Gay and trans ‘panic’ are criminal defense tactics that may no longer hold good in California courts any longer. The strategy of using a victim’s gender or sexual orientation as an excuse for a defendant’s violent reaction has been used by some criminal defense lawyers for a while. In such cases, the defendant claims the victim’s gender or sexual orientation as the reason for loss of self-control, leading to assault. LGBT individuals have been at the wrong end of the stick with perpetrators of crimes against them being fully or partially acquitted on several occasions.

Well, normal people do not react normally when someone who chooses to be abnormal puts them in a strange position.

California is just Pushing More People Away

All this is about to change as the California legislature approved of bill AB2501, which removes ‘gay panic’ as a reasonable cause to reduce charges from homicide or manslaughter. The lawmakers voted 50-10 in favor of the bill that will no longer allow defendants to escape murder charges because they panicked when they discovered a person was LGBT.

So far, California law permitted the reduction of murder charges to manslaughter if a killing happened in ‘the heat of passion’, a defense which in effect legitimizes violence against the LGBT community. Governor Jerry Brown is likely to sign the bill very shortly now that it has been passed by the California Assembly.

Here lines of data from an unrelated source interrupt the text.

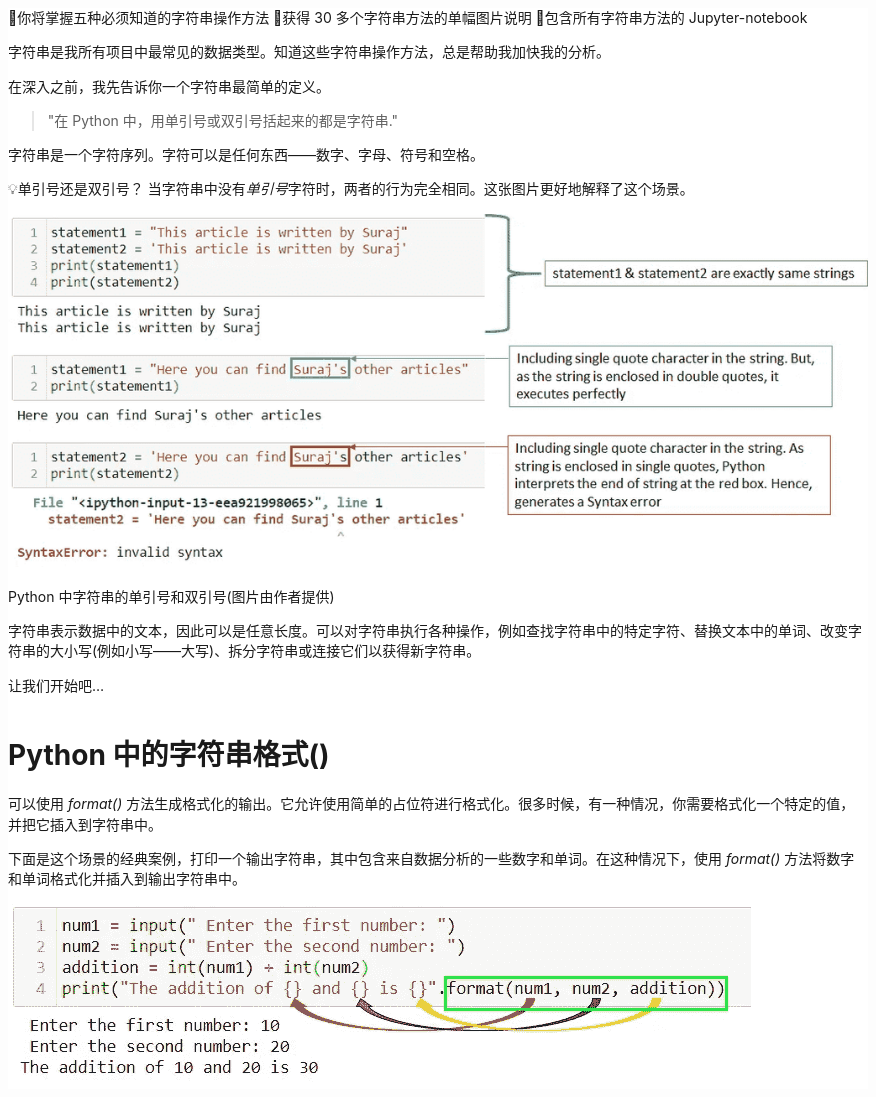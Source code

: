 📌你将掌握五种必须知道的字符串操作方法
📌获得 30 多个字符串方法的单幅图片说明
📌包含所有字符串方法的 Jupyter-notebook

字符串是我所有项目中最常见的数据类型。知道这些字符串操作方法，总是帮助我加快我的分析。

在深入之前，我先告诉你一个字符串最简单的定义。

> "在 Python 中，用单引号或双引号括起来的都是字符串."

字符串是一个字符序列。字符可以是任何东西——数字、字母、符号和空格。

💡单引号还是双引号？
当字符串中没有*单引号*字符时，两者的行为完全相同。这张图片更好地解释了这个场景。

![](img/c367e4191b9773d94785fae6b7cd0b01.png)

Python 中字符串的单引号和双引号(图片由作者提供)

字符串表示数据中的文本，因此可以是任意长度。可以对字符串执行各种操作，例如查找字符串中的特定字符、替换文本中的单词、改变字符串的大小写(例如小写——大写)、拆分字符串或连接它们以获得新字符串。

让我们开始吧…

# Python 中的字符串格式()

可以使用 *format()* 方法生成格式化的输出。它允许使用简单的占位符进行格式化。很多时候，有一种情况，你需要格式化一个特定的值，并把它插入到字符串中。

下面是这个场景的经典案例，打印一个输出字符串，其中包含来自数据分析的一些数字和单词。在这种情况下，使用 *format()* 方法将数字和单词格式化并插入到输出字符串中。

![](img/9fb813ba6b78fb28b3d9dd8ed78ab4bb.png)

California Illogically Politically Correct

The American Bar Association took the initiative last year and called on states to ban the ‘gay panic’ defense since there is no scientific research to prove the existence of so-called panic defense. California becomes the first state to pass such a law after bill AB2501 was introduced by Assemblywoman Susan Bonilla. She said the bill was a step towards ensuring equality in the courts where discrimination against the LGBT community is unacceptable. The current bill was cosponsored by Equality California, a non-profit civil rights organizations that advocates the rights of the LGBT community in the state.

Many people are indifferent to this passage and idea. Others are bewildered. How can you call a LGBT person equal when they are completely different?

California does not side with Michael Bay.

‘Gay panic’ was used until now as a defense tactic despite widespread public protest. One of the most recent cases was that of Mississippi mayoral candidate Marco McMillian who was murdered in February of 2013. His killer, Lawrence Reed, a Domino’s Pizza delivery man charged with McMillian’s murder had made comments indicating that his criminal defense attorneys may use ‘gay panic’ defense in a bid to reduce his sentence. The openly gay mayoral candidate for Clarksdale was allegedly beaten, strangulated, and his body burned by Reed and then dumped in a Mississippi River levee.  A Quitman County grand jury indicted Reed in February 2014, who is now awaiting trial.

One of the high profile cases involving ‘gay panic’ defense was in Michigan in 1995 where Scott Amedure was killed by his acquaintance Jonathan Schmitz three days after the former revealed that he was sexually attracted to Schmitz on The Jenny Jones Show. Schmitz shot Amedure in the latter’s mobile home.

Schmitz should have just Moved Out or Away

The court ruled that Schmitz’s defense was weak since he committed the crime three days after Amedure’s admission and failed to prove sufficient evidence of panic-based violent psychosis. In 1996, Schmitz was found guilty of second degree murder and was sentenced to 25-50 years in prison. On appeal, his conviction was overturned but on retrial, his sentence was reinstated after being found guilty of the same charge.